Equally unfortunately, you probably won't get a chance to see anyone nursing lying down. If you can, I highly recommend it. Getting side lying nursing working is a huge chunk of getting enough sleep and maintaining a milk supply.

At 6 weeks post-partum

Having had a C-section, I'd like to draw attention to some unhelpful generalizations books about breastfeeding make about Cesarean mothers and mothers with big breasts. The side-lying position is promoted as easier than the cradle hold for Cesarean mothers. The football hold is promoted as easier than the cradle hold for large breasted mothers. Side-lying is indeed easier while in an adjustable hospital bed. Once home, however, and particularly once my breasts swelled as my milk really came in, side-lying was a disaster. Teddy thrashes about a lot while breastfeeding and he kept kicking my incision. Dead loss. At five weeks, I could get it to work again on one side, now that the kicking doesn't matter as much. We tried a lot of things along the way, including fiddling with positioning a lot, putting a pillow against his back, my back (those helped, but not enough). And we tried swaddling him. But if we have to wrap him up to nurse him, it's easier to sit up, grab the boppy and do cradle hold. If we have him sleep swaddled, he tends to work himself free over the course of the night, no matter how carefully wrapped. As for the football hold, I can make it work, but it's easier to prop Teddy up semi-sitting in my lap and nurse than do that, and cradle is easier still, especially with the boppy.
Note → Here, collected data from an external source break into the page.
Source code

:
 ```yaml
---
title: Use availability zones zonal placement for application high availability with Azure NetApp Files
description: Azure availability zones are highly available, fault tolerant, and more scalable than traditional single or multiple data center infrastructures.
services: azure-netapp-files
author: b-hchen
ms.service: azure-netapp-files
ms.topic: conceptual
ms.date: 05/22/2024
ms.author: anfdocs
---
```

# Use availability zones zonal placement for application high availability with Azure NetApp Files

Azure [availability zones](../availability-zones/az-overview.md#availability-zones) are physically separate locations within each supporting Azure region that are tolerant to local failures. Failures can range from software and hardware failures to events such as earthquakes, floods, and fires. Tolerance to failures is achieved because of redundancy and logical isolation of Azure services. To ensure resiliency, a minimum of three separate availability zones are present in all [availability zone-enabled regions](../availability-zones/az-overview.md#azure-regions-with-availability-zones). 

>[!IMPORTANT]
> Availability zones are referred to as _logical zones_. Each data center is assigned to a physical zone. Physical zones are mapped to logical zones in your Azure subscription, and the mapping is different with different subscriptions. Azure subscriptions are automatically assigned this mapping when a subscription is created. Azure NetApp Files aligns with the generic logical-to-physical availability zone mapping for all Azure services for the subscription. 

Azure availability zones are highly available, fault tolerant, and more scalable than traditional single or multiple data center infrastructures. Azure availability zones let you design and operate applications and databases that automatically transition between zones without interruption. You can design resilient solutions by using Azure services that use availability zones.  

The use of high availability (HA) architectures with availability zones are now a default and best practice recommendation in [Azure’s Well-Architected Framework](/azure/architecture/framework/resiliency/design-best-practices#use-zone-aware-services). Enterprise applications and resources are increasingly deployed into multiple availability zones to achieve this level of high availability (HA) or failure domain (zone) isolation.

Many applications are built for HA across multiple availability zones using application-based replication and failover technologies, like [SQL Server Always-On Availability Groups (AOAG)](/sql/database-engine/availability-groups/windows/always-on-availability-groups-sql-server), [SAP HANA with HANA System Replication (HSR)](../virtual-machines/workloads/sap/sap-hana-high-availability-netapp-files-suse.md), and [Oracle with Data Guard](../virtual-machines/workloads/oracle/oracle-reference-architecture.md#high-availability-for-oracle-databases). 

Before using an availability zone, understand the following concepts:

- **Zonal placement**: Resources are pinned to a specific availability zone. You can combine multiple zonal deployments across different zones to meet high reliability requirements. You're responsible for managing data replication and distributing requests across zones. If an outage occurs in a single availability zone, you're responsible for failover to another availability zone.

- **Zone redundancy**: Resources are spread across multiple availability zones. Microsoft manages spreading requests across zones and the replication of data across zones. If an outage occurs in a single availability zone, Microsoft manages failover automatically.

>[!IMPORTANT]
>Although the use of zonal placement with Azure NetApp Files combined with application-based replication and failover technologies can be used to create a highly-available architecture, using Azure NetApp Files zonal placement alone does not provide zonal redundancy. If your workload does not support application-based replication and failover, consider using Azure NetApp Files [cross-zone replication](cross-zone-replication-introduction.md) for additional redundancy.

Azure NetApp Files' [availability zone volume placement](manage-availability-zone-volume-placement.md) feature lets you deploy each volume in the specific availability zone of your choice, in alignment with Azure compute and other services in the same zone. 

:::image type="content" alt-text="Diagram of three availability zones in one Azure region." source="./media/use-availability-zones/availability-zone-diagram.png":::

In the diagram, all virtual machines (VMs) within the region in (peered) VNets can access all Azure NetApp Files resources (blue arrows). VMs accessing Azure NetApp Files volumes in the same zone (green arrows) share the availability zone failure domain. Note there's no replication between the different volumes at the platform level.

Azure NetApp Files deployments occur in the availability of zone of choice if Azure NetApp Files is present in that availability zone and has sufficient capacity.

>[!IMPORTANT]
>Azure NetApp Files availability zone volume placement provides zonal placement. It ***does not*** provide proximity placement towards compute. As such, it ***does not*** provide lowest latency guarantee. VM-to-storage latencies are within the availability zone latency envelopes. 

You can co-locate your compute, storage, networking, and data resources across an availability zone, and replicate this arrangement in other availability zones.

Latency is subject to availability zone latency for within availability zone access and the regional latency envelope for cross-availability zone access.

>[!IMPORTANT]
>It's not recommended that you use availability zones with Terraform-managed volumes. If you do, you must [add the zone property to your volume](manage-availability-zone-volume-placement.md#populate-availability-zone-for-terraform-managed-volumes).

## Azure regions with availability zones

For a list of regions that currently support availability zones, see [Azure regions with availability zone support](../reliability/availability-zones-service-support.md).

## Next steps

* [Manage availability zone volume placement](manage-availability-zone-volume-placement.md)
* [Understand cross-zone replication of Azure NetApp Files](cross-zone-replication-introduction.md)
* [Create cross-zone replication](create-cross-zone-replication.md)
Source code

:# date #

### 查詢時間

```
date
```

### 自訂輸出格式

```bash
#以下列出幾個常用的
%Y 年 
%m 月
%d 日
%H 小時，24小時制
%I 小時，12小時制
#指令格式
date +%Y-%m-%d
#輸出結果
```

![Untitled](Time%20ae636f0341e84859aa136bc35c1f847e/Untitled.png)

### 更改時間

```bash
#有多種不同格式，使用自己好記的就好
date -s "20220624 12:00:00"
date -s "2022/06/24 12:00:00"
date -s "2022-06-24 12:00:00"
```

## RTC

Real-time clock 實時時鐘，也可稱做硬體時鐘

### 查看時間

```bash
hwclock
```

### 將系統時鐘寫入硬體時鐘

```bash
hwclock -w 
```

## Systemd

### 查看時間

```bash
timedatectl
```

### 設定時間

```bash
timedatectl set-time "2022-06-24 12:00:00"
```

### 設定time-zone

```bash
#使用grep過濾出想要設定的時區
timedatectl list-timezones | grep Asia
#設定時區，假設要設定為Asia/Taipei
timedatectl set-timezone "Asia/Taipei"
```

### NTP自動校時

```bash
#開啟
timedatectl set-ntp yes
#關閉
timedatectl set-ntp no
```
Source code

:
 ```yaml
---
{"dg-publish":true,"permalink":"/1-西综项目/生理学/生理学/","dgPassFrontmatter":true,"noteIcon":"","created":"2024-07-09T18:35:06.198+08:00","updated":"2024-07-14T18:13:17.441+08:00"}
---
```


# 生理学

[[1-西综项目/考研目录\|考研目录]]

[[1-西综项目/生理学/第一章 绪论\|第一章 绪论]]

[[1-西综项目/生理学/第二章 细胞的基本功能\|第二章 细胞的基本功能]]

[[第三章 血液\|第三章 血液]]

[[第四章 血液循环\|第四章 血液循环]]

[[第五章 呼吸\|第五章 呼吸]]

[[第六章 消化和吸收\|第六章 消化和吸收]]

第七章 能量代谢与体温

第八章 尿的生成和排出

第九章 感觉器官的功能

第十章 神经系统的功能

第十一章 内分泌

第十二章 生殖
I think when people say "easier than", they mean less impossible. If cradle hold just isn't working, it's absolutely worth it to try alternate positions before giving up. But if cradle hold is working, don't expect miracles, and don't assume that because the other positions aren't better for you, you are necessarily doing things incorrectly. Possibly the cradle-hold-is-hard-for-Cesarean mothers is because of pressure on the incision. That was not an issue for me, but I used a lot of pillows and a boppy.

At five and a half months

I did eventually get side-lying working before Teddy was four months old, which helped us all get a lot more sleep. While pictures and descriptions of how to do various nursing positions are pretty bad in general, it's remarkably hard to find anything useful regarding side-lying nursing. Gordon and Goodavage have the best pictures, which makes sense, as that's a book about co-sleeping and, specifically, bedsharing. I persist in believing that, unless you have a hospital bed, side-lying will work better when the baby is older, and more able to help with positioning. Since you more or less have to switch the baby from one side to the other one or more times during the night, it also helps to have a large bed. A queen or double is fine if it's just you and the baby; if you plan to share with another adult and/or other children, you'd better have a king or something custom. There are some safety concerns with bedsharing, but you can read about those elsewhere.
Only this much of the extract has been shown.